As I may have mentioned, I live in Brighton, which is pretty much the hub of British eccentricity. You get so used to the unique, wonderful, daring and downright weird characters around town that they very quickly cease to be weird. It’s just normal.
But it’s not just Brighton – being ‘unique’ has become a nationwide trend. I think it started, for better or for worse, on reality TV, where people would stand behind a claim of “this is just who I am” to explain good behaviour and bad. Our Olympics opening and closing ceremonies were applauded as appropriate representations of British eccentricity.
What I’ve been wondering lately is what happens when we all try to be unique.

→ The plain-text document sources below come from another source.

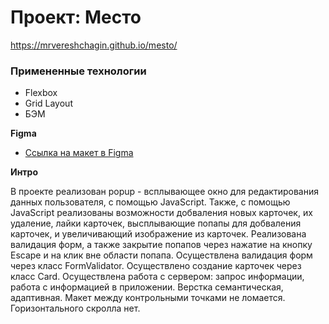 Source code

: # Проект: Место

https://mrvereshchagin.github.io/mesto/

### Примененные технологии

* Flexbox
* Grid Layout
* БЭМ

**Figma**

* [Ссылка на макет в Figma](https://www.figma.com/file/2cn9N9jSkmxD84oJik7xL7/JavaScript.-Sprint-4?node-id=0%3A1)

**Интро**

В проекте реализован popup - всплывающее окно для редактирования данных пользователя, с помощью JavaScript. Также, с помощью JavaScript реализованы возможности добваления новых карточек, их удаление, лайки карточек, высплывающие попапы для добваления карточек, и увеличивающий изображение из карточек.
Реализована валидация форм, а также закрытие попапов через нажатие на кнопку Escape и на клик вне области попапа.
Осуществлена валидация форм через класс FormValidator.
Осуществлено создание карточек через класс Card.
Осуществлена работа с сервером: запрос информации, работа с информацией в приложении.
Верстка семантическая, адаптивная. Макет между контрольными точками не ломается. Горизонтального скролла нет.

By definition, we can’t all be beyond the norm. What happens then? This is especially evident in street style – the British eccentric look (as I have called it – I am sure there’s better fashion industry words for it) is everywhere.
So what does it take to be a British eccentric these days?
In the old days (i.e. five years ago), you could spot a British eccentric type by the following: round glasses that are too big to suit the face. Slightly mismatched clothes, perhaps clashing prints. Hair (on women) that was either tied tight into a topknot/bun, or half up with messy tendrils spilling everywhere. You know, the famous ‘just-got-out-of-bed-and-have-too-much-on-my-mind-to-do-my-hair’ hair. Some kind of quirky ‘I just found this in the charity shop’ jewellery or hat.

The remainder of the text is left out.